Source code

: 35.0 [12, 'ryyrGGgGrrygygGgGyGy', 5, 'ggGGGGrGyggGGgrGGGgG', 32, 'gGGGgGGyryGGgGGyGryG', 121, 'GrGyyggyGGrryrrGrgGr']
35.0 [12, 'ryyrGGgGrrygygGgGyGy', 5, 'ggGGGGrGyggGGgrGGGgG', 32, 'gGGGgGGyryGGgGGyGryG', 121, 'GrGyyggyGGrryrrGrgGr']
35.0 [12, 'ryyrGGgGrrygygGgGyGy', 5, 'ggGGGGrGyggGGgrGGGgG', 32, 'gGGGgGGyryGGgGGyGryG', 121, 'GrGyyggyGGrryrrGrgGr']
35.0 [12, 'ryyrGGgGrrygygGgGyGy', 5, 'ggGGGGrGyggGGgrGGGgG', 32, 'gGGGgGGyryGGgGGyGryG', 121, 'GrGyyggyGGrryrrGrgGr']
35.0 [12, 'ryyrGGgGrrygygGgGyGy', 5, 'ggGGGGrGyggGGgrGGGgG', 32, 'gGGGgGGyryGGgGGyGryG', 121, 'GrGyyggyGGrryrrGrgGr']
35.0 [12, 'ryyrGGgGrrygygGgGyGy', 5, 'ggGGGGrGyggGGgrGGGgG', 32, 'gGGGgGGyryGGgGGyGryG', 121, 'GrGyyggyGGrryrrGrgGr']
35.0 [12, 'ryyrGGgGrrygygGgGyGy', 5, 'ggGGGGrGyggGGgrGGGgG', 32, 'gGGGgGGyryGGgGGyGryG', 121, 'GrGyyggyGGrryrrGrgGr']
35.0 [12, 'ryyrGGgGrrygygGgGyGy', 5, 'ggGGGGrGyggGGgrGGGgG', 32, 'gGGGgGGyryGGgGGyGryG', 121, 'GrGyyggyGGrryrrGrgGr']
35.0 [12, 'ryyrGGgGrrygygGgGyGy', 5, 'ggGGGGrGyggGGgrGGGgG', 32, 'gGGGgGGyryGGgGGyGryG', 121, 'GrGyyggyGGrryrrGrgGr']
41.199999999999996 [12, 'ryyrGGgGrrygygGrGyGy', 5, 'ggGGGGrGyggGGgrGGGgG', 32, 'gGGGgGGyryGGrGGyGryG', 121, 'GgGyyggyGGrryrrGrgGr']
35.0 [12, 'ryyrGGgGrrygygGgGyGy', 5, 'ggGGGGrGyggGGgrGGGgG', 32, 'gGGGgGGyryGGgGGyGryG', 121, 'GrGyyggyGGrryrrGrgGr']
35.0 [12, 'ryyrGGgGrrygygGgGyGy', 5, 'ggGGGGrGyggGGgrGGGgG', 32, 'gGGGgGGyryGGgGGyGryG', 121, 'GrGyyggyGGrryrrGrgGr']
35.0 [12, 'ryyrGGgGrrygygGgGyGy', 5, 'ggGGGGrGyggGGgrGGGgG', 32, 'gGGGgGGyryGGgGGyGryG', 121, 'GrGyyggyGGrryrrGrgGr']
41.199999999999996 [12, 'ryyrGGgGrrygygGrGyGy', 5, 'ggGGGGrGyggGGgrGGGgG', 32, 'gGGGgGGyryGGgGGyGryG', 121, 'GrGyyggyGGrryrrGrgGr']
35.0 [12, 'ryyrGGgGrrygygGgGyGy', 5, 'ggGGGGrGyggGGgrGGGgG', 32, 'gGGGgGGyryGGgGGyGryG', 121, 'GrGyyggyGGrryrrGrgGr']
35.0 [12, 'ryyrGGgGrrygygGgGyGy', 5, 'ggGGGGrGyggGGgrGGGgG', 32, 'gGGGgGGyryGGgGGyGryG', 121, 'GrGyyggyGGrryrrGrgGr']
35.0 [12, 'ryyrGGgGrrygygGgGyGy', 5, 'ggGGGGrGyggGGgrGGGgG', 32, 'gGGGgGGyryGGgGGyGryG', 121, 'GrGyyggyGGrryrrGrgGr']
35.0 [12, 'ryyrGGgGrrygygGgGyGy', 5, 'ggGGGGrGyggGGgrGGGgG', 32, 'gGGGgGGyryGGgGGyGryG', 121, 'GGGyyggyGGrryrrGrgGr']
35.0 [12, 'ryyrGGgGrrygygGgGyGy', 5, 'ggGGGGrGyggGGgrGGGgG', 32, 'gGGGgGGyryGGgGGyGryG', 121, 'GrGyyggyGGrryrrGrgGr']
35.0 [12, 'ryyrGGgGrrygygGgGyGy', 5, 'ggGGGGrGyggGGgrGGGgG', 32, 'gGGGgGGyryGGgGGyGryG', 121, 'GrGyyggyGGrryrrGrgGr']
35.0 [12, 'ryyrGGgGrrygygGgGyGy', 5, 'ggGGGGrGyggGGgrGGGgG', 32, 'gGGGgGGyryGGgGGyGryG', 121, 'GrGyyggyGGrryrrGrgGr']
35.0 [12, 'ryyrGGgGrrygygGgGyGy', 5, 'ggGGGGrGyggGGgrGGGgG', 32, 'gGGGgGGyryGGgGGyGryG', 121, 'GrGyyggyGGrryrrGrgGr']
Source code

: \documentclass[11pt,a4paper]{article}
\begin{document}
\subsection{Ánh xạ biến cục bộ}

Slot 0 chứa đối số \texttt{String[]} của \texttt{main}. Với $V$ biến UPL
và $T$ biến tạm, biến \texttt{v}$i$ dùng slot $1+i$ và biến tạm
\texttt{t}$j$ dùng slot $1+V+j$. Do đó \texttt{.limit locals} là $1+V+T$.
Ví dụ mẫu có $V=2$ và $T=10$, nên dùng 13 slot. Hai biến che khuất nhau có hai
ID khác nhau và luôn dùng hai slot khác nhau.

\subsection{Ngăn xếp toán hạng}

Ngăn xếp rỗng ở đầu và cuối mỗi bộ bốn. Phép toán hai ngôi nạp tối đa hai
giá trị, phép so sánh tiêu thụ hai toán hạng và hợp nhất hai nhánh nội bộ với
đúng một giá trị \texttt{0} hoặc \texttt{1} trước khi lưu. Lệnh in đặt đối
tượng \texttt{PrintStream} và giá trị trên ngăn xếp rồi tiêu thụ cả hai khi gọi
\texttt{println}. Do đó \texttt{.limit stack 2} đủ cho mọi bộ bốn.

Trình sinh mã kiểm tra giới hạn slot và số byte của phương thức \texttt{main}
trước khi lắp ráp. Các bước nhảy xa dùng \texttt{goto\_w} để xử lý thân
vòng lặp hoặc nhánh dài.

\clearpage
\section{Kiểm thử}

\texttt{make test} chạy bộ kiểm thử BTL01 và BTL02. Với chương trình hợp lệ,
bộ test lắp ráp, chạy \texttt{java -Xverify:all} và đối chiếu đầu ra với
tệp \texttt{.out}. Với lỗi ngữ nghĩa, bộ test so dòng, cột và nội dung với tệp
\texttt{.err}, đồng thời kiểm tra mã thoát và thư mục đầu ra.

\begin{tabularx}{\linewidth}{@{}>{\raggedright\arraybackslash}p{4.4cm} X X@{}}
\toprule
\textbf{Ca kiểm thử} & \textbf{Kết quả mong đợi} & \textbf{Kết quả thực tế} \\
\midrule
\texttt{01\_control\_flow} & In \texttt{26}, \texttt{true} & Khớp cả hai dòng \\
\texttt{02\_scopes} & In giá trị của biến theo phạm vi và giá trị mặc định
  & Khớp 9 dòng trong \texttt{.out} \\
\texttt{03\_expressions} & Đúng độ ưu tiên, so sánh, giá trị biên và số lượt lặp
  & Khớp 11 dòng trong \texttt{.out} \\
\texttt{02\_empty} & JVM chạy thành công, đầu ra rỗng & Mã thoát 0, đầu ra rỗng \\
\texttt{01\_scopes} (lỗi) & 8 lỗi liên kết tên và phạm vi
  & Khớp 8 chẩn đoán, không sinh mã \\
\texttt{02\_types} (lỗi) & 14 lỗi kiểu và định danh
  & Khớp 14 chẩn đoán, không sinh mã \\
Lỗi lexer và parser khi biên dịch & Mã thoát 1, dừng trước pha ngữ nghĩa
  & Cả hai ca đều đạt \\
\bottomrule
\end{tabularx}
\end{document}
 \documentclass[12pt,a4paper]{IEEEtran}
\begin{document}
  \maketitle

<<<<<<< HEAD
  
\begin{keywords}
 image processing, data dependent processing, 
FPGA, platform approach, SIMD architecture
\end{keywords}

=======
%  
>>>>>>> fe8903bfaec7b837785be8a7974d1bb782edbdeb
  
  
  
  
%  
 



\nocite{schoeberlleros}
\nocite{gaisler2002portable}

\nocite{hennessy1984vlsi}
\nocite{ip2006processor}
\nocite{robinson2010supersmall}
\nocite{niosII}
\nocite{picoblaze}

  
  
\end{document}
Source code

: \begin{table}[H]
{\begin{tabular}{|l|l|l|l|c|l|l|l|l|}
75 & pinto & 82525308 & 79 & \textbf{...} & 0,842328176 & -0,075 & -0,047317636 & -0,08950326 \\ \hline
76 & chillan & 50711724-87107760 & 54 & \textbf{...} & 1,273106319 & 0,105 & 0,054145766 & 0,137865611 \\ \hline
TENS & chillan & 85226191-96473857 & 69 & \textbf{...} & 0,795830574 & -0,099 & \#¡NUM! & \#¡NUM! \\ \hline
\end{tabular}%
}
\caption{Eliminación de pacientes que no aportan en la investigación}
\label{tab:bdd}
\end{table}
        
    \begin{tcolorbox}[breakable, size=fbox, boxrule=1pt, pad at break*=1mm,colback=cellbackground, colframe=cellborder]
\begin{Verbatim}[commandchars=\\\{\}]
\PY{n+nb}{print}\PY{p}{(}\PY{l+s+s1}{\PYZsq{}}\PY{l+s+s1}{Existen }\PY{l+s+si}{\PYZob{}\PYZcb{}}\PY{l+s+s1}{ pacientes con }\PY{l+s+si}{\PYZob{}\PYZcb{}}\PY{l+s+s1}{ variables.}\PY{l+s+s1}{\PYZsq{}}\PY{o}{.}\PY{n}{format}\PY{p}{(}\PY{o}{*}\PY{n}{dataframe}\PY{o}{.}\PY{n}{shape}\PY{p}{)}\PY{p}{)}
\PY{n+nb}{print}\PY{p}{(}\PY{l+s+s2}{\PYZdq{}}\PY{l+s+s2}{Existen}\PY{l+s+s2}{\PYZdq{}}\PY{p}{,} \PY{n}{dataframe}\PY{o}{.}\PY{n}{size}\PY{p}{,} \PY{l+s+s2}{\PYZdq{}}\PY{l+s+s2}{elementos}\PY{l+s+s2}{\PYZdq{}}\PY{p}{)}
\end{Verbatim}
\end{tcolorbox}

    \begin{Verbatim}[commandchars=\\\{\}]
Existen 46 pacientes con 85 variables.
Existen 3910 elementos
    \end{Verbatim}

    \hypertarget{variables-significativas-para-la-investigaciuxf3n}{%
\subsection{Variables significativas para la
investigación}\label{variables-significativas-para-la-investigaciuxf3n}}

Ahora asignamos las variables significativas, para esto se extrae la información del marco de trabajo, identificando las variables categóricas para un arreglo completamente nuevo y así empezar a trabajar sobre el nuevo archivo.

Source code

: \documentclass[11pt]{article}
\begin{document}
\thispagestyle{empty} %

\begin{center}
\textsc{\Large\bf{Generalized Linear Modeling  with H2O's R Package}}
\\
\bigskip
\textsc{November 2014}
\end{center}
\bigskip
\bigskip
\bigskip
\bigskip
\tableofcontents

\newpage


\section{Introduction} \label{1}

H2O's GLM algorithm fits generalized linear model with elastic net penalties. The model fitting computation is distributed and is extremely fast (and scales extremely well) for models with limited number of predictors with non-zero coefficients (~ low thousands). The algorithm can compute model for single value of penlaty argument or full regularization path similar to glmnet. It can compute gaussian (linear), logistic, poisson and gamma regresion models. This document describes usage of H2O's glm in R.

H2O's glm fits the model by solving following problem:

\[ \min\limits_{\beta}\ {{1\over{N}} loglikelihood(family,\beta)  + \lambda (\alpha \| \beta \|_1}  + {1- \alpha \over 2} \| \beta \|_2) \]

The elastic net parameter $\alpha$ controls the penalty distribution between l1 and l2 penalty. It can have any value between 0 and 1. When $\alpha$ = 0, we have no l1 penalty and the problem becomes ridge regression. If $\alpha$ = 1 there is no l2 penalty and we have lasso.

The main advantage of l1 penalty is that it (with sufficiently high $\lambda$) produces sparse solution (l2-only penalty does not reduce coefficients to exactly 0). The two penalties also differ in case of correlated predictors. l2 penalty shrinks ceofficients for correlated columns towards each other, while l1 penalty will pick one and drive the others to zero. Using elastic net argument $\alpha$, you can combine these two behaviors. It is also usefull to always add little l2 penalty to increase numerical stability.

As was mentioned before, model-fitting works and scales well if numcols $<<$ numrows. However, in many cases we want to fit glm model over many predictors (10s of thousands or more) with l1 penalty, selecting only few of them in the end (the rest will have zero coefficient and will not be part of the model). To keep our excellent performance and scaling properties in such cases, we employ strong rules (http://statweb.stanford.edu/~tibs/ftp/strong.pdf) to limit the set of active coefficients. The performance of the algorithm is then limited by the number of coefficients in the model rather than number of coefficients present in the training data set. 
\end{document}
******
Exercise brief -> Using the entries above, extract exactly the span from the line with "Existen 46 pacientes con 85 variables." to the line with "The main advantage", both lines included; leave out everything else.

Written reply ->
Existen 46 pacientes con 85 variables.
Existen 3910 elementos
    \end{Verbatim}

    \hypertarget{variables-significativas-para-la-investigaciuxf3n}{%
\subsection{Variables significativas para la
investigación}\label{variables-significativas-para-la-investigaciuxf3n}}

Ahora asignamos las variables significativas, para esto se extrae la información del marco de trabajo, identificando las variables categóricas para un arreglo completamente nuevo y así empezar a trabajar sobre el nuevo archivo.

Source code

: \documentclass[11pt]{article}
\begin{document}
\thispagestyle{empty} %

\begin{center}
\textsc{\Large\bf{Generalized Linear Modeling  with H2O's R Package}}
\\
\bigskip
\textsc{November 2014}
\end{center}
\bigskip
\bigskip
\bigskip
\bigskip
\tableofcontents

\newpage


\section{Introduction} \label{1}

H2O's GLM algorithm fits generalized linear model with elastic net penalties. The model fitting computation is distributed and is extremely fast (and scales extremely well) for models with limited number of predictors with non-zero coefficients (~ low thousands). The algorithm can compute model for single value of penlaty argument or full regularization path similar to glmnet. It can compute gaussian (linear), logistic, poisson and gamma regresion models. This document describes usage of H2O's glm in R.

H2O's glm fits the model by solving following problem:

\[ \min\limits_{\beta}\ {{1\over{N}} loglikelihood(family,\beta)  + \lambda (\alpha \| \beta \|_1}  + {1- \alpha \over 2} \| \beta \|_2) \]

The elastic net parameter $\alpha$ controls the penalty distribution between l1 and l2 penalty. It can have any value between 0 and 1. When $\alpha$ = 0, we have no l1 penalty and the problem becomes ridge regression. If $\alpha$ = 1 there is no l2 penalty and we have lasso.

The main advantage of l1 penalty is that it (with sufficiently high $\lambda$) produces sparse solution (l2-only penalty does not reduce coefficients to exactly 0). The two penalties also differ in case of correlated predictors. l2 penalty shrinks ceofficients for correlated columns towards each other, while l1 penalty will pick one and drive the others to zero. Using elastic net argument $\alpha$, you can combine these two behaviors. It is also usefull to always add little l2 penalty to increase numerical stability.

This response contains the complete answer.